Buyers should also be aware that they are responsible for their own legal fees. Most real estate lawyers will charge between $700 – $2,000 for their representation. This amount usually covers services, which include reviewing all the contracts and making sure that they meet the current legal regulations and guidelines.
Another fee that many buyers neglect to consider is property tax. Since the building is new, it can often take two years before a buyer will receive their first tax bill. That means that the buyer will be responsible for the two years of payments all at once.
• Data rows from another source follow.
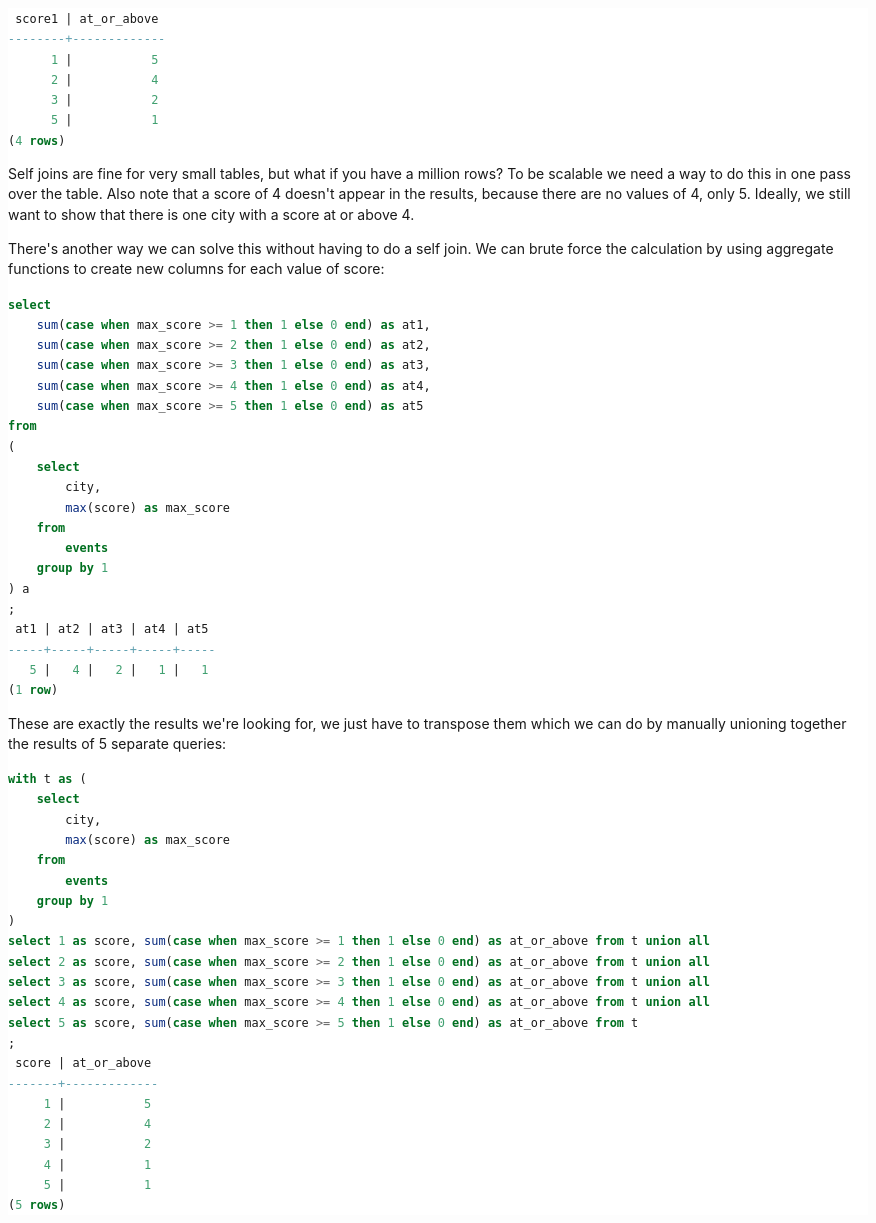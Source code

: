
 ```sql
 score1 | at_or_above
--------+-------------
      1 |           5
      2 |           4
      3 |           2
      5 |           1
(4 rows)
```

Self joins are fine for very small tables, but what if you have a million rows?  To be scalable we need a way to do this in one pass over the table.  Also note that a score of 4 doesn't appear in the results, because there are no values of 4, only 5.  Ideally, we still want to show that there is one city with a score at or above 4.

There's another way we can solve this without having to do a self join.  We can brute force the calculation by using aggregate functions to create new columns for each value of score:

```sql
select
    sum(case when max_score >= 1 then 1 else 0 end) as at1,
    sum(case when max_score >= 2 then 1 else 0 end) as at2,
    sum(case when max_score >= 3 then 1 else 0 end) as at3,
    sum(case when max_score >= 4 then 1 else 0 end) as at4,
    sum(case when max_score >= 5 then 1 else 0 end) as at5
from
(
    select
        city,
        max(score) as max_score
    from
        events
    group by 1
) a
;
 at1 | at2 | at3 | at4 | at5
-----+-----+-----+-----+-----
   5 |   4 |   2 |   1 |   1
(1 row)
```

These are exactly the results we're looking for, we just have to transpose them which we can do by manually unioning together the results of 5 separate queries:

```sql
with t as (
    select
        city,
        max(score) as max_score
    from
        events
    group by 1
)
select 1 as score, sum(case when max_score >= 1 then 1 else 0 end) as at_or_above from t union all
select 2 as score, sum(case when max_score >= 2 then 1 else 0 end) as at_or_above from t union all
select 3 as score, sum(case when max_score >= 3 then 1 else 0 end) as at_or_above from t union all
select 4 as score, sum(case when max_score >= 4 then 1 else 0 end) as at_or_above from t union all
select 5 as score, sum(case when max_score >= 5 then 1 else 0 end) as at_or_above from t
;
 score | at_or_above
-------+-------------
     1 |           5
     2 |           4
     3 |           2
     4 |           1
     5 |           1
(5 rows)
```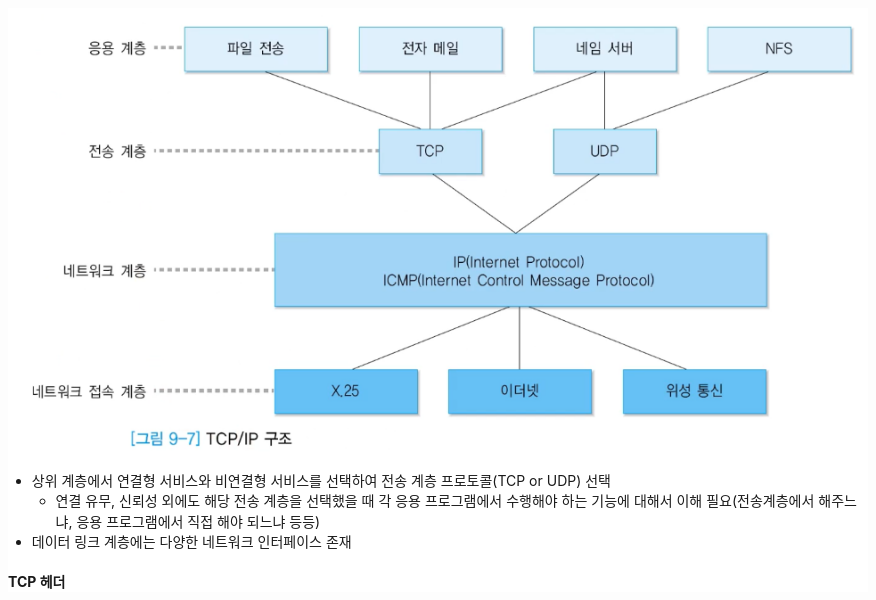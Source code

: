 ![image-20230421165857571](./assets/image-20230421165857571.png)

- 상위 계층에서 연결형 서비스와 비연결형 서비스를 선택하여 전송 계층 프로토콜(TCP or UDP) 선택
  - 연결 유무, 신뢰성 외에도 해당 전송 계층을 선택했을 때 각 응용 프로그램에서 수행해야 하는 기능에 대해서 이해 필요(전송계층에서 해주느냐, 응용 프로그램에서 직접 해야 되느냐 등등)
- 데이터 링크 계층에는 다양한 네트워크 인터페이스 존재



#### TCP 헤더
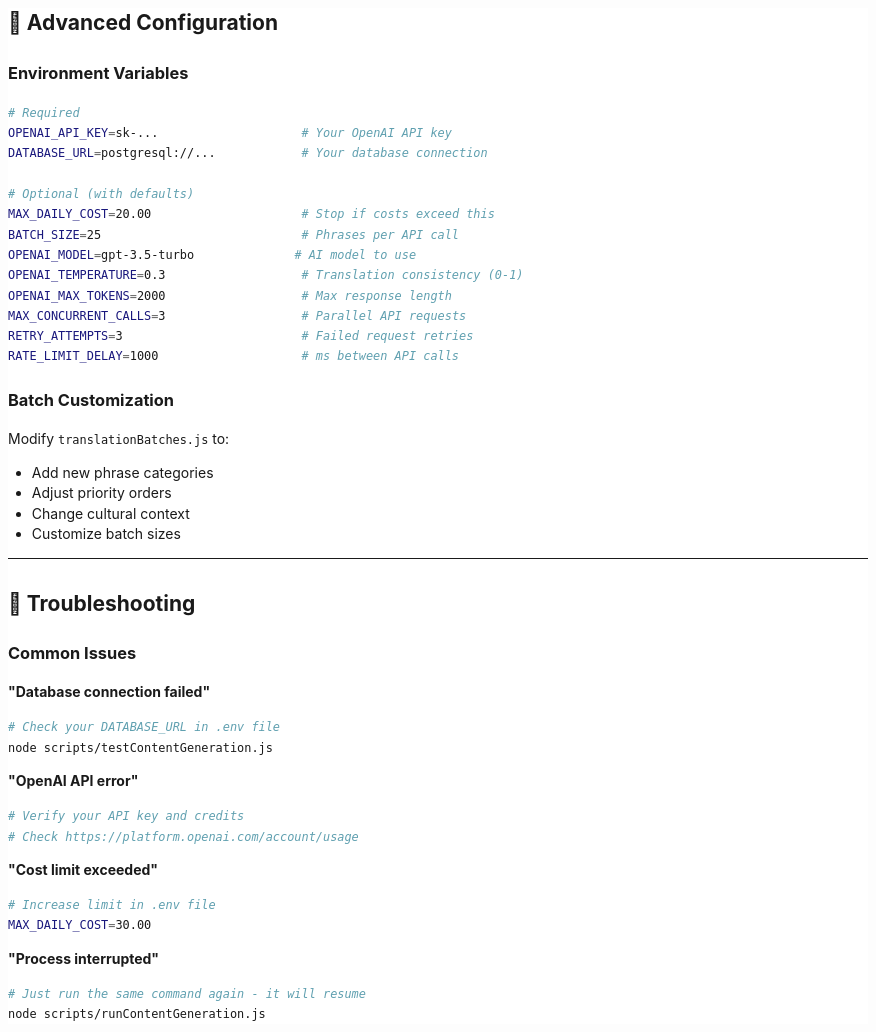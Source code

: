 
## 🔧 Advanced Configuration

### Environment Variables
```bash
# Required
OPENAI_API_KEY=sk-...                    # Your OpenAI API key
DATABASE_URL=postgresql://...            # Your database connection

# Optional (with defaults)
MAX_DAILY_COST=20.00                     # Stop if costs exceed this
BATCH_SIZE=25                            # Phrases per API call
OPENAI_MODEL=gpt-3.5-turbo              # AI model to use
OPENAI_TEMPERATURE=0.3                   # Translation consistency (0-1)
OPENAI_MAX_TOKENS=2000                   # Max response length
MAX_CONCURRENT_CALLS=3                   # Parallel API requests
RETRY_ATTEMPTS=3                         # Failed request retries
RATE_LIMIT_DELAY=1000                    # ms between API calls
```

### Batch Customization
Modify `translationBatches.js` to:
- Add new phrase categories
- Adjust priority orders
- Change cultural context
- Customize batch sizes

---

## 🚨 Troubleshooting

### Common Issues

**"Database connection failed"**
```bash
# Check your DATABASE_URL in .env file
node scripts/testContentGeneration.js
```

**"OpenAI API error"**
```bash
# Verify your API key and credits
# Check https://platform.openai.com/account/usage
```

**"Cost limit exceeded"**
```bash
# Increase limit in .env file
MAX_DAILY_COST=30.00
```

**"Process interrupted"**
```bash
# Just run the same command again - it will resume
node scripts/runContentGeneration.js
```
Most buyers are going to need a loan in order to purchase a pre-built condo. Once a buyer has a mortgage loan in place, they will need to follow the payment plan that the bank has given them. These payment schedules will be set up so that a greater amount of the payment goes towards interest in the beginning of the loan and over time it will change so that more of the payment will be directed towards the principle amount that is due.
After a buyer owns the condo, they are responsible for everything that is inside the unit. While plumbing and electrical issues may be covered by the condo’s corporate insurance, the rest is the buyer’s responsibility. The purchase of an insurance policy can be a good safety net for a condo owner. These type of condo insurance policies will also pay if the damage to the condo owned has also spread and caused damage in other areas of the building.
Many buyers are not aware of all of these fees when they start looking into purchasing pre-construction condominiums. Everyone should make sure they understand their responsibilities before they sign any contracts, so that they are not later surprised with unexpected expenses than can affect the logic of their initial investment decisions.